> YOUR GOAL: An exact copy of all the data below is needed.
= Beginning of Section =
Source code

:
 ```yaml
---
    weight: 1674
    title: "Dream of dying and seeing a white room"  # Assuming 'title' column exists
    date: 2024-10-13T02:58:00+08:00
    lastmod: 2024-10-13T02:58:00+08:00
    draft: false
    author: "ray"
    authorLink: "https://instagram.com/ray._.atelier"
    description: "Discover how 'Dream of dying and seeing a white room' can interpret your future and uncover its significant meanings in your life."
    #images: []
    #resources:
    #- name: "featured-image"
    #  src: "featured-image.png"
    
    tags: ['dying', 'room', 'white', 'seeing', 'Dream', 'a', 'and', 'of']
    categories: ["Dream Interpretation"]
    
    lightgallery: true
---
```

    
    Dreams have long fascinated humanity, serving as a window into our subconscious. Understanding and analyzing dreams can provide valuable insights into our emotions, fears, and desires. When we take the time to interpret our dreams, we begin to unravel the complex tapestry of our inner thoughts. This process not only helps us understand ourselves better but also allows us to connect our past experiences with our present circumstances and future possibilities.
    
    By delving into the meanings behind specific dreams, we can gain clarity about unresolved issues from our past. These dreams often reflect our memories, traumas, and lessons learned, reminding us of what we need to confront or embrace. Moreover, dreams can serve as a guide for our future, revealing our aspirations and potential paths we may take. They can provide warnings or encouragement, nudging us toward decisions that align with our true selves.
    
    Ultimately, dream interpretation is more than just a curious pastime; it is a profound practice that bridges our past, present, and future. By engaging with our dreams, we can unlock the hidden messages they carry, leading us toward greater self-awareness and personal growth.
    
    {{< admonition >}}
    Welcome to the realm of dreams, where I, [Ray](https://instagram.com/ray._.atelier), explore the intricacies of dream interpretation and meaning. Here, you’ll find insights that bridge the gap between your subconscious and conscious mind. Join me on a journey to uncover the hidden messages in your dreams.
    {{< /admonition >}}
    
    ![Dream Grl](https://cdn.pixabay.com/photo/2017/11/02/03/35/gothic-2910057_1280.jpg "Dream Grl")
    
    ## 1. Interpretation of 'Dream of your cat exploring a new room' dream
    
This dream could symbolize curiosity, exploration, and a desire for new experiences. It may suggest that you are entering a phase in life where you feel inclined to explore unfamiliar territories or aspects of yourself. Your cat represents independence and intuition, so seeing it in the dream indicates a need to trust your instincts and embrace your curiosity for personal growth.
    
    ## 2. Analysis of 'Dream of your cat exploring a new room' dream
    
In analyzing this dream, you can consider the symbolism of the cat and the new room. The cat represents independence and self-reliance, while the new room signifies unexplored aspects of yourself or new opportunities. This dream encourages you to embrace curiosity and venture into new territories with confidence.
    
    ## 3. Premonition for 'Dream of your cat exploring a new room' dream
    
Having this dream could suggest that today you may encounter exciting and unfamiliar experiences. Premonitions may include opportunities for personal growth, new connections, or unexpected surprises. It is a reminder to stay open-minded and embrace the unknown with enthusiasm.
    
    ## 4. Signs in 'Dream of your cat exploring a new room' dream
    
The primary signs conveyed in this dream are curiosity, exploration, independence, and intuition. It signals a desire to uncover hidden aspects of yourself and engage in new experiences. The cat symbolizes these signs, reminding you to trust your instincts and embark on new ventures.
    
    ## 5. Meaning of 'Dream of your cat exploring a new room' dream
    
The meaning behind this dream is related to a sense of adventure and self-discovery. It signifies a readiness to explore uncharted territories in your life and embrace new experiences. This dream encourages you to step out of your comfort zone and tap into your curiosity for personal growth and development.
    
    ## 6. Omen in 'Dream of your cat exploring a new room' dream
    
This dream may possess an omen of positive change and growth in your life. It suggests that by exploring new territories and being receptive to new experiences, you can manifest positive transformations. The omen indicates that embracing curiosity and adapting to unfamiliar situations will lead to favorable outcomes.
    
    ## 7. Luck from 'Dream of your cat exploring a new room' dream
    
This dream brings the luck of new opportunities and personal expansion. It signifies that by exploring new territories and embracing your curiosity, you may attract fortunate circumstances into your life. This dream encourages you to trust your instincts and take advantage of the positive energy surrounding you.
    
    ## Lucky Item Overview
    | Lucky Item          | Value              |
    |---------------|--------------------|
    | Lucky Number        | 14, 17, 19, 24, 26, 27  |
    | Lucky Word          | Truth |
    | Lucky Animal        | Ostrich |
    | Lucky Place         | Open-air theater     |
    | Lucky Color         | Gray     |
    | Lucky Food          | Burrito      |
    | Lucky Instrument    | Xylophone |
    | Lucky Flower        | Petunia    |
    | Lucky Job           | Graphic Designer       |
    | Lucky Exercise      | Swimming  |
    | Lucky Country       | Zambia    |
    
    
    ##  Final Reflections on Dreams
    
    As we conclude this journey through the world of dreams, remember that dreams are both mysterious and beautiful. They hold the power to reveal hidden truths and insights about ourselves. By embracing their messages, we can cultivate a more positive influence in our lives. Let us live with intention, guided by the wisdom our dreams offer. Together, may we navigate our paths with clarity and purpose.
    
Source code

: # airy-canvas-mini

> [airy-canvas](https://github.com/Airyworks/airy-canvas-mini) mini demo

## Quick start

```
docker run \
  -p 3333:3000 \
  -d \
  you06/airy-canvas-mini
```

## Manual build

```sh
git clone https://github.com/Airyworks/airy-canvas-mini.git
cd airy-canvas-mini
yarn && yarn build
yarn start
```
= End of Section =
> ANSWER SPACE:
Source code

:
 ```yaml
---
    weight: 1674
    title: "Dream of dying and seeing a white room"  # Assuming 'title' column exists
    date: 2024-10-13T02:58:00+08:00
    lastmod: 2024-10-13T02:58:00+08:00
    draft: false
    author: "ray"
    authorLink: "https://instagram.com/ray._.atelier"
    description: "Discover how 'Dream of dying and seeing a white room' can interpret your future and uncover its significant meanings in your life."
    #images: []
    #resources:
    #- name: "featured-image"
    #  src: "featured-image.png"
    
    tags: ['dying', 'room', 'white', 'seeing', 'Dream', 'a', 'and', 'of']
    categories: ["Dream Interpretation"]
    
    lightgallery: true
---
```

    
    Dreams have long fascinated humanity, serving as a window into our subconscious. Understanding and analyzing dreams can provide valuable insights into our emotions, fears, and desires. When we take the time to interpret our dreams, we begin to unravel the complex tapestry of our inner thoughts. This process not only helps us understand ourselves better but also allows us to connect our past experiences with our present circumstances and future possibilities.
    
    By delving into the meanings behind specific dreams, we can gain clarity about unresolved issues from our past. These dreams often reflect our memories, traumas, and lessons learned, reminding us of what we need to confront or embrace. Moreover, dreams can serve as a guide for our future, revealing our aspirations and potential paths we may take. They can provide warnings or encouragement, nudging us toward decisions that align with our true selves.
    
    Ultimately, dream interpretation is more than just a curious pastime; it is a profound practice that bridges our past, present, and future. By engaging with our dreams, we can unlock the hidden messages they carry, leading us toward greater self-awareness and personal growth.
    
    {{< admonition >}}
    Welcome to the realm of dreams, where I, [Ray](https://instagram.com/ray._.atelier), explore the intricacies of dream interpretation and meaning. Here, you’ll find insights that bridge the gap between your subconscious and conscious mind. Join me on a journey to uncover the hidden messages in your dreams.
    {{< /admonition >}}
    
    ![Dream Grl](https://cdn.pixabay.com/photo/2017/11/02/03/35/gothic-2910057_1280.jpg "Dream Grl")
    
    ## 1. Interpretation of 'Dream of your cat exploring a new room' dream
    
This dream could symbolize curiosity, exploration, and a desire for new experiences. It may suggest that you are entering a phase in life where you feel inclined to explore unfamiliar territories or aspects of yourself. Your cat represents independence and intuition, so seeing it in the dream indicates a need to trust your instincts and embrace your curiosity for personal growth.
    
    ## 2. Analysis of 'Dream of your cat exploring a new room' dream
    
In analyzing this dream, you can consider the symbolism of the cat and the new room. The cat represents independence and self-reliance, while the new room signifies unexplored aspects of yourself or new opportunities. This dream encourages you to embrace curiosity and venture into new territories with confidence.
    
    ## 3. Premonition for 'Dream of your cat exploring a new room' dream
    
Having this dream could suggest that today you may encounter exciting and unfamiliar experiences. Premonitions may include opportunities for personal growth, new connections, or unexpected surprises. It is a reminder to stay open-minded and embrace the unknown with enthusiasm.
    
    ## 4. Signs in 'Dream of your cat exploring a new room' dream
    
The primary signs conveyed in this dream are curiosity, exploration, independence, and intuition. It signals a desire to uncover hidden aspects of yourself and engage in new experiences. The cat symbolizes these signs, reminding you to trust your instincts and embark on new ventures.
    
    ## 5. Meaning of 'Dream of your cat exploring a new room' dream
    
The meaning behind this dream is related to a sense of adventure and self-discovery. It signifies a readiness to explore uncharted territories in your life and embrace new experiences. This dream encourages you to step out of your comfort zone and tap into your curiosity for personal growth and development.
    
    ## 6. Omen in 'Dream of your cat exploring a new room' dream
    
This dream may possess an omen of positive change and growth in your life. It suggests that by exploring new territories and being receptive to new experiences, you can manifest positive transformations. The omen indicates that embracing curiosity and adapting to unfamiliar situations will lead to favorable outcomes.
    
    ## 7. Luck from 'Dream of your cat exploring a new room' dream
    
This dream brings the luck of new opportunities and personal expansion. It signifies that by exploring new territories and embracing your curiosity, you may attract fortunate circumstances into your life. This dream encourages you to trust your instincts and take advantage of the positive energy surrounding you.
    
    ## Lucky Item Overview
    | Lucky Item          | Value              |
    |---------------|--------------------|
    | Lucky Number        | 14, 17, 19, 24, 26, 27  |
    | Lucky Word          | Truth |
    | Lucky Animal        | Ostrich |
    | Lucky Place         | Open-air theater     |
    | Lucky Color         | Gray     |
    | Lucky Food          | Burrito      |
    | Lucky Instrument    | Xylophone |
    | Lucky Flower        | Petunia    |
    | Lucky Job           | Graphic Designer       |
    | Lucky Exercise      | Swimming  |
    | Lucky Country       | Zambia    |
    
    
    ##  Final Reflections on Dreams
    
    As we conclude this journey through the world of dreams, remember that dreams are both mysterious and beautiful. They hold the power to reveal hidden truths and insights about ourselves. By embracing their messages, we can cultivate a more positive influence in our lives. Let us live with intention, guided by the wisdom our dreams offer. Together, may we navigate our paths with clarity and purpose.
    
Source code

: # airy-canvas-mini

> [airy-canvas](https://github.com/Airyworks/airy-canvas-mini) mini demo

## Quick start

```
docker run \
  -p 3333:3000 \
  -d \
  you06/airy-canvas-mini
```

## Manual build

```sh
git clone https://github.com/Airyworks/airy-canvas-mini.git
cd airy-canvas-mini
yarn && yarn build
yarn start
```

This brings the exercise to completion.